(Dataset records)
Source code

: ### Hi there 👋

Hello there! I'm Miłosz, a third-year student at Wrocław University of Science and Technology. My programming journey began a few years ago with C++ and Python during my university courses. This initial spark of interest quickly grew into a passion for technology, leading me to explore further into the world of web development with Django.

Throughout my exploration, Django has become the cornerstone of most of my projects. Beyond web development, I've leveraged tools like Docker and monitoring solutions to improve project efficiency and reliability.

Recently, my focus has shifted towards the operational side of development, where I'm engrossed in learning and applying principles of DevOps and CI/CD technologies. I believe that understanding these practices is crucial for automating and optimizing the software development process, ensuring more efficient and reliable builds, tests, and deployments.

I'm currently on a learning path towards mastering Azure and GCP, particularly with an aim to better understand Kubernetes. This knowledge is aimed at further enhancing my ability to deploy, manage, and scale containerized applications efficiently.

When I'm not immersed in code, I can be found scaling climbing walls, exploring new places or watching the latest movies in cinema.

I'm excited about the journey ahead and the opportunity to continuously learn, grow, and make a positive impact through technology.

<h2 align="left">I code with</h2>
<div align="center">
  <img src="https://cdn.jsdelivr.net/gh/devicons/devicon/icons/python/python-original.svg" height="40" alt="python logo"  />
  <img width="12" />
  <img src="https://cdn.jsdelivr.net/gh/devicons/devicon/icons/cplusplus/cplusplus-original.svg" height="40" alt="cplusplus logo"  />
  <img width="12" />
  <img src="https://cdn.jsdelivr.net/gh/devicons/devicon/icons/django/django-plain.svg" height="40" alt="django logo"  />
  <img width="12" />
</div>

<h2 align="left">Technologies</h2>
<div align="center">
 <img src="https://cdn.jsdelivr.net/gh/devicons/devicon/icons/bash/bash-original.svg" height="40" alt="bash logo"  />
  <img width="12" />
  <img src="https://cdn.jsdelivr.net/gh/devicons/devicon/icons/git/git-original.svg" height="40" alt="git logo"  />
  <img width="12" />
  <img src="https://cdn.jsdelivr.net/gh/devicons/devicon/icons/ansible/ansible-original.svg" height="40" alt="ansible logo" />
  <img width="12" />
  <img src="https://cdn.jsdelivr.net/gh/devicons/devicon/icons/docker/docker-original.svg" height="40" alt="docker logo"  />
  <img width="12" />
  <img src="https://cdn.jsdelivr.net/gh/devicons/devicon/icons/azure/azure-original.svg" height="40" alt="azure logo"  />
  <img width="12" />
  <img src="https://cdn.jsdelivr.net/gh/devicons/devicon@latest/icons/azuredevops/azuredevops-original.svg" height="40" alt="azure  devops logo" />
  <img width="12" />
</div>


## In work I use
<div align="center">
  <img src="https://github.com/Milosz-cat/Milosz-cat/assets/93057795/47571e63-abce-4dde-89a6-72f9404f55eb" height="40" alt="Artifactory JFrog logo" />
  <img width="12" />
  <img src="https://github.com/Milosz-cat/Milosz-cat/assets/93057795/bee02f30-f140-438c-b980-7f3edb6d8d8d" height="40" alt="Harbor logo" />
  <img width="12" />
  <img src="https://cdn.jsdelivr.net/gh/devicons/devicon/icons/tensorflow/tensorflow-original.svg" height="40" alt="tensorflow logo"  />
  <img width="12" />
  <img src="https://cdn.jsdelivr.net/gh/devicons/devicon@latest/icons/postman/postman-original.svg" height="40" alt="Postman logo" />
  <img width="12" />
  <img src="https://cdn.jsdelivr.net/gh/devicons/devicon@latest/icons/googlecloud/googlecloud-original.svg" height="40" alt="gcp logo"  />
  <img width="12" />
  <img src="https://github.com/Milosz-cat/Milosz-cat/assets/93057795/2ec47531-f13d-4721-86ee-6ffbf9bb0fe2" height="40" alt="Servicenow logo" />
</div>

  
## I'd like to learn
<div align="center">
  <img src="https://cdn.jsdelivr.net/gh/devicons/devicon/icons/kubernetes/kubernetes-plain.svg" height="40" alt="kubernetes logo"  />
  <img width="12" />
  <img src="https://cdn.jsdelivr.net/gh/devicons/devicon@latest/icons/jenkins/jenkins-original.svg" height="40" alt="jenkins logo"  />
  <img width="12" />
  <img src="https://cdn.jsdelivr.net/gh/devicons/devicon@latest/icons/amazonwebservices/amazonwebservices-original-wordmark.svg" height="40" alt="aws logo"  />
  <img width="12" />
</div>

TASK STATEMENT:
Find the string "there" in the data. Report each line it appears in.

FINAL ANSWER:
: ### Hi there 👋
Hello there! I'm Miłosz, a third-year student at Wrocław University of Science and Technology. My programming journey began a few years ago with C++ and Python during my university courses. This initial spark of interest quickly grew into a passion for technology, leading me to explore further into the world of web development with Django.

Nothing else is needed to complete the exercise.